Oaktree Capital Management is pushing for the wind-down of the publicly traded Ranger Direct Lending Fund, an effort the latter is rebuffing as it prepares to publish the results of a review process.
Los Angeles-based Oaktree on Tuesday publicly released a correspondence it sent to the board of Dallas-based Ranger. The review process, announced in January, valued the company’s assets, save its investment in the Princeton Alternative Income Fund, and considered different paths forward for the fund.
Oaktree, which is Ranger’s second largest shareholder with an 18.56 percent stake, argued the investee is a “sub-scale platform” that has stock “too illiquid to attract large institutional investors”, especially with the fund’s “persistent trading discount”. The firm’s shares traded at a 25.35 percent discount, with a net asset value per share of $13.48 and a share price of $10.06, as of 28 February. The stock closed at $11.02 on Wednesday.
“We have now come to the conclusion that RDL shareholders’ interests are best served by winding down the Company and returning its capital to its shareholders, which represents both the lowest risk and highest return path forward,” Oaktree wrote.
Representatives for Oaktree nor Ranger were not available for comment.
In addition to the platform and illiquidity of shares, Oaktree said Ranger competes in specialised asset classes where competition is fierce and noted meeting the targeted returns is “increasingly difficult” in the current debt investing atmosphere. The Los Angeles-based stockholder also asserted the firm’s evergreen fund format is not “ideally suited” to its niche debt strategies.

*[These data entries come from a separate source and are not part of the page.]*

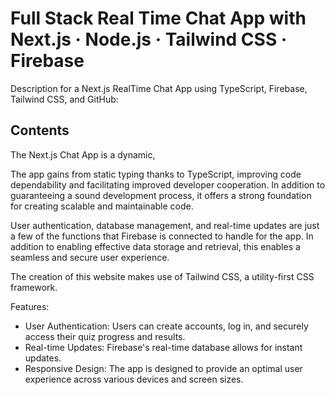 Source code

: # Full Stack Real Time Chat App with Next.js · Node.js · Tailwind CSS · Firebase

<!-- ![Copy of Fullstack Chat App with Next.js (8)]() -->


Description for a Next.js RealTime Chat App using TypeScript, Firebase, Tailwind CSS, and GitHub:


<!-- - [Live Project](link here) -->

## Contents

The Next.js Chat App is a dynamic,

The app gains from static typing thanks to TypeScript, improving code dependability and facilitating improved developer cooperation. In addition to guaranteeing a sound development process, it offers a strong foundation for creating scalable and maintainable code.


User authentication, database management, and real-time updates are just a few of the functions that Firebase is connected to handle for the app. In addition to enabling effective data storage and retrieval, this enables a seamless and secure user experience.

The creation of this website makes use of Tailwind CSS, a utility-first CSS framework.

Features:

- User Authentication: Users can create accounts, log in, and securely access their quiz progress and results.
- Real-time Updates: Firebase's real-time database allows for instant updates.
- Responsive Design: The app is designed to provide an optimal user experience across various devices and screen sizes. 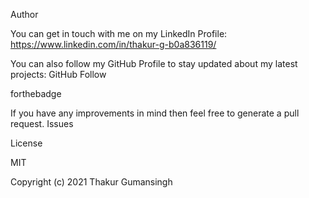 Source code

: Author

You can get in touch with me on my LinkedIn Profile: https://www.linkedin.com/in/thakur-g-b0a836119/

You can also follow my GitHub Profile to stay updated about my latest projects: GitHub Follow


forthebadge

If you have any improvements in mind then feel free to generate a pull request.
Issues


License

MIT

Copyright (c) 2021 Thakur Gumansingh
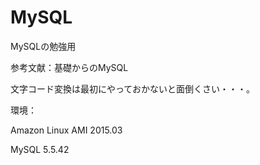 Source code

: # MySQL
MySQLの勉強用

参考文献：基礎からのMySQL

文字コード変換は最初にやっておかないと面倒くさい・・・。

環境：

Amazon Linux AMI 2015.03 

MySQL 5.5.42
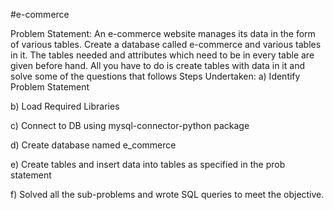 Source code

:#e-commerce

Problem Statement: An e-commerce website manages its data in the form of various tables. Create a database called e-commerce and various tables in it. The tables needed and attributes which need to be in every table are given before hand. All you have to do is create tables with data in it and solve some of the questions that follows
Steps Undertaken:
a) Identify Problem Statement

b) Load Required Libraries

c) Connect to DB using mysql-connector-python package

d) Create database named e_commerce

e) Create tables and insert data into tables as specified in the prob statement

f) Solved all the sub-problems and wrote SQL queries to meet the objective.
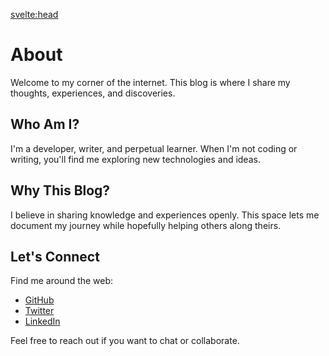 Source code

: <script>
    import { siteTitle } from '$lib/config'
</script>

<svelte:head>

<title>{siteTitle} About</title>
</svelte:head>

# About

Welcome to my corner of the internet. This blog is where I share my thoughts, experiences, and discoveries.

## Who Am I?

I'm a developer, writer, and perpetual learner. When I'm not coding or writing, you'll find me exploring new technologies and ideas.

## Why This Blog?

I believe in sharing knowledge and experiences openly. This space lets me document my journey while hopefully helping others along theirs.

## Let's Connect

Find me around the web:

- [GitHub](https://github.com/yourusername)
- [Twitter](https://twitter.com/yourhandle)
- [LinkedIn](https://linkedin.com/in/yourprofile)

Feel free to reach out if you want to chat or collaborate.
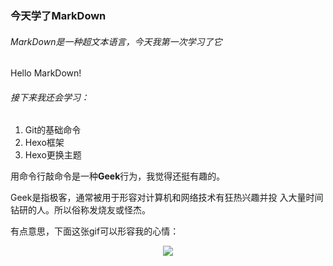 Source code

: ### 今天学了MarkDown
###### MarkDown是一种超文本语言，今天我第一次学习了它
 Hello MarkDown!
###### 接下来我还会学习：

1. Git的基础命令
1. Hexo框架
1. Hexo更换主题

用命令行敲命令是一种**Geek**行为，我觉得还挺有趣的。

 Geek是指极客，通常被用于形容对计算机和网络技术有狂热兴趣并投
 入大量时间钻研的人。所以俗称发烧友或怪杰。

有点意思，下面这张gif可以形容我的心情：<br/>
<div align = center><img src = "https://qgt-style.oss-cn-hangzhou.aliyuncs.com/newcoursep4/g1/g1-2-2/tenor.gif"><div/>
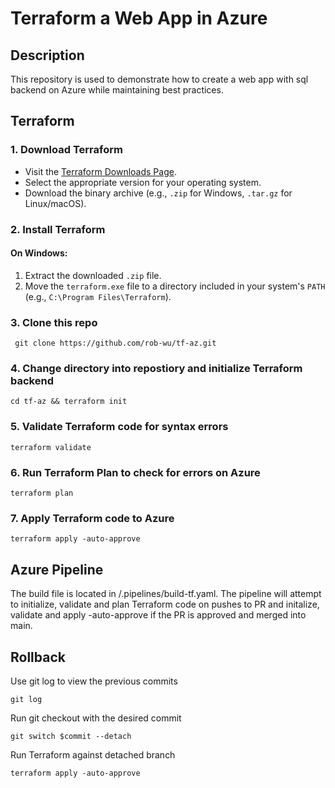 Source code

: # Terraform a Web App in Azure

## Description

This repository is used to demonstrate how to create a web app with sql backend on Azure while maintaining best practices.

## Terraform
### 1. Download Terraform
- Visit the [Terraform Downloads Page](https://www.terraform.io/downloads).
- Select the appropriate version for your operating system.
- Download the binary archive (e.g., `.zip` for Windows, `.tar.gz` for Linux/macOS).

### 2. Install Terraform
#### On Windows:
1. Extract the downloaded `.zip` file.
2. Move the `terraform.exe` file to a directory included in your system's `PATH` (e.g., `C:\Program Files\Terraform`).

### 3. Clone this repo

` git clone https://github.com/rob-wu/tf-az.git`

### 4. Change directory into repostiory and initialize Terraform backend

`cd tf-az && terraform init`

### 5. Validate Terraform code for syntax errors

`terraform validate`

### 6. Run Terraform Plan to check for errors on Azure

`terraform plan`

### 7. Apply Terraform code to Azure

`terraform apply -auto-approve`

## Azure Pipeline
The build file is located in /.pipelines/build-tf.yaml. The pipeline will attempt to initialize, validate and plan Terraform code on pushes to PR and initalize, validate and apply -auto-approve if the PR is approved and merged into main. 

## Rollback
Use git log to view the previous commits

`git log`

Run git checkout with the desired commit

`git switch $commit --detach`

Run Terraform against detached branch

`terraform apply -auto-approve`
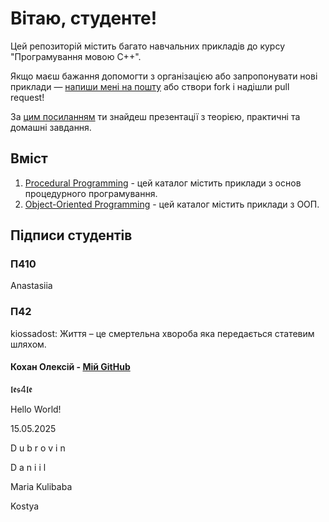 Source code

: # Вітаю, студенте!

Цей репозиторій містить багато навчальних прикладів до курсу "Програмування мовою C++".

Якщо маєш бажання допомогти з організацією або запропонувати нові приклади — <a href="mailto:bekker.volodymyr.yu@gmail.com">напиши мені на пошту</a> або створи fork і надішли pull request!

За [цим посиланням](https://drive.google.com/drive/folders/1BtMh5VwjE0N6-yLrvimsqjiCpj5X-e3P?usp=drive_link) ти знайдеш презентації з теорією, практичні та домашні завдання.

## Вміст
1. [Procedural Programming](https://github.com/bekker-volodymyr/CPP/tree/master/ProceduralProgramming) - цей каталог містить приклади з основ процедурного програмування.
2. [Object-Oriented Programming](https://github.com/bekker-volodymyr/CPP/tree/master/OOP) - цей каталог містить приклади з ООП.

## Підписи студентів

### П410
<!--Ваші підписи тут!-->
<p>Anastasiia</p>

### П42
<p>kiossadost: Життя – це смертельна хвороба яка передається статевим шляхом.</p>

#### Кохан Олексій - <a href="https://github.com/8KOHAN">Мій GitHub</a>
<p>𝖑𝖊𝖘4𝖑𝖊</p>
  
  <p>Hello World!</p>
  <p>15.05.2025</p>
  
  <div>
    <p>D u b r o v i n</p>
    <p>D a n i i l</p>    
  </div>
  
  <p>Maria Kulibaba</p>
  
  <p>Kostya</p>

Ranger’s portfolio returned a 7.7. percent loss in the last three months of 2017, according to the firm’s fourth-quarter results. The portfolio consisted of 86 percent secured and 14 percent unsecured debt as of 28 February, according to the firm’s most recent monthly update.
The portfolio has the most exposure to the US, with 82 percent of its holdings there, while 6 percent of the positions are in Australia, 6 percent in Canada and 7 percent in the UK. Its largest holdings by sector are platform debt (20 percent), unsecured consumer and commercial real estate debt (both 17 percent) and business loans (16 percent).

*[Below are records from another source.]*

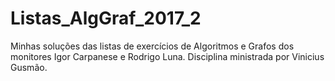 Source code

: # Listas_AlgGraf_2017_2
Minhas soluções das listas de exercícios de Algoritmos e Grafos dos monitores Igor Carpanese e Rodrigo Luna. Disciplina ministrada por Vinicius Gusmão.
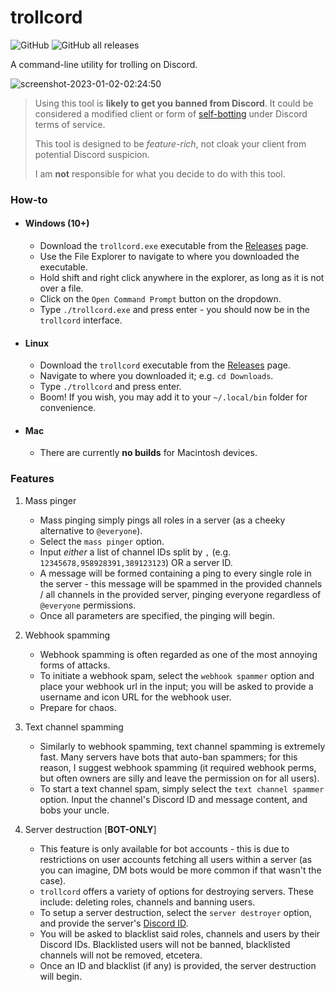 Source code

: # trollcord

![GitHub](https://img.shields.io/github/license/jibstack64/trollcord)
![GitHub all releases](https://img.shields.io/github/downloads/jibstack64/trollcord/total)

A command-line utility for trolling on Discord.

![screenshot-2023-01-02-02:24:50](https://user-images.githubusercontent.com/107510599/210191332-a20167e6-6182-43e7-9d07-1f888761ae48.png)

> Using this tool is **likely to get you banned from Discord**. It could be considered a modified client or form of [self-botting](https://support.discord.com/hc/en-us/articles/115002192352-Automated-user-accounts-self-bots-) under Discord terms of service.
>
> This tool is designed to be *feature-rich*, not cloak your client from potential Discord suspicion.
>
> I am **not** responsible for what you decide to do with this tool.

### How-to

- #### **Windows (10+)**
    - Download the `trollcord.exe` executable from the [Releases](https://github.com/jibstack64/trollcord/releases) page.
    - Use the File Explorer to navigate to where you downloaded the executable.
    - Hold shift and right click anywhere in the explorer, as long as it is not over a file.
    - Click on the `Open Command Prompt` button on the dropdown.
    - Type `./trollcord.exe` and press enter - you should now be in the `trollcord` interface.
- #### **Linux**
    - Download the `trollcord` executable from the [Releases](https://github.com/jibstack64/trollcord/releases) page.
    - Navigate to where you downloaded it; e.g. `cd Downloads`.
    - Type `./trollcord` and press enter.
    - Boom! If you wish, you may add it to your `~/.local/bin` folder for convenience.
- #### **Mac**
  - There are currently **no builds** for Macintosh devices.

### Features
1. Mass pinger
    - Mass pinging simply pings all roles in a server (as a cheeky alternative to `@everyone`).
    - Select the `mass pinger` option.
    - Input *either* a list of channel IDs split by `,` (e.g. `12345678,958928391,389123123`) OR a server ID.
    - A message will be formed containing a ping to every single role in the server - this message will be spammed in the provided channels / all channels in the provided server, pinging everyone regardless of `@everyone` permissions.
    - Once all parameters are specified, the pinging will begin.

2. Webhook spamming
    - Webhook spamming is often regarded as one of the most annoying forms of attacks.
    - To initiate a webhook spam, select the `webhook spammer` option and place your webhook url in the input; you will be asked to provide a username and icon URL for the webhook user.
    - Prepare for chaos.

3. Text channel spamming
    - Similarly to webhook spamming, text channel spamming is extremely fast. Many servers have bots that auto-ban spammers; for this reason, I suggest webhook spamming (it required webhook perms, but often owners are silly and leave the permission on for all users).
    - To start a text channel spam, simply select the `text channel spammer` option. Input the channel's Discord ID and message content, and bobs your uncle.

4. Server destruction [**BOT-ONLY**]
    - This feature is only available for bot accounts - this is due to restrictions on user accounts fetching all users within a server (as you can imagine, DM bots would be more common if that wasn't the case).
    - `trollcord` offers a variety of options for destroying servers. These include: deleting roles, channels and banning users.
    - To setup a server destruction, select the `server destroyer` option, and provide the server's [Discord ID](https://www.remote.tools/remote-work/how-to-find-discord-id).
    - You will be asked to blacklist said roles, channels and users by their Discord IDs. Blacklisted users will not be banned, blacklisted channels will not be removed, etcetera.
    - Once an ID and blacklist (if any) is provided, the server destruction will begin.

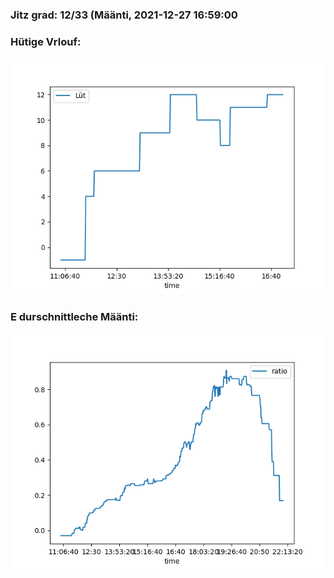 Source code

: ### Jitz grad: 12/33 (Määnti, 2021-12-27 16:59:00

### Hütige Vrlouf:
![Graph](Today.png)

### E durschnittleche Määnti:
![Graph](Määnti.png)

For its part, Ranger said in its response that Oaktree has “no serious interest” in working on the review process and that Oaktree was “solely driven by their short-term considerations”.
Ranger also said it has looked at a partial or full liquidation of the company and returning the proceeds to its shareholders, but said Oaktree’s proposed course of action, without considering other alternatives, would not achieve the top value for Ranger’s assets and protect dividend payments.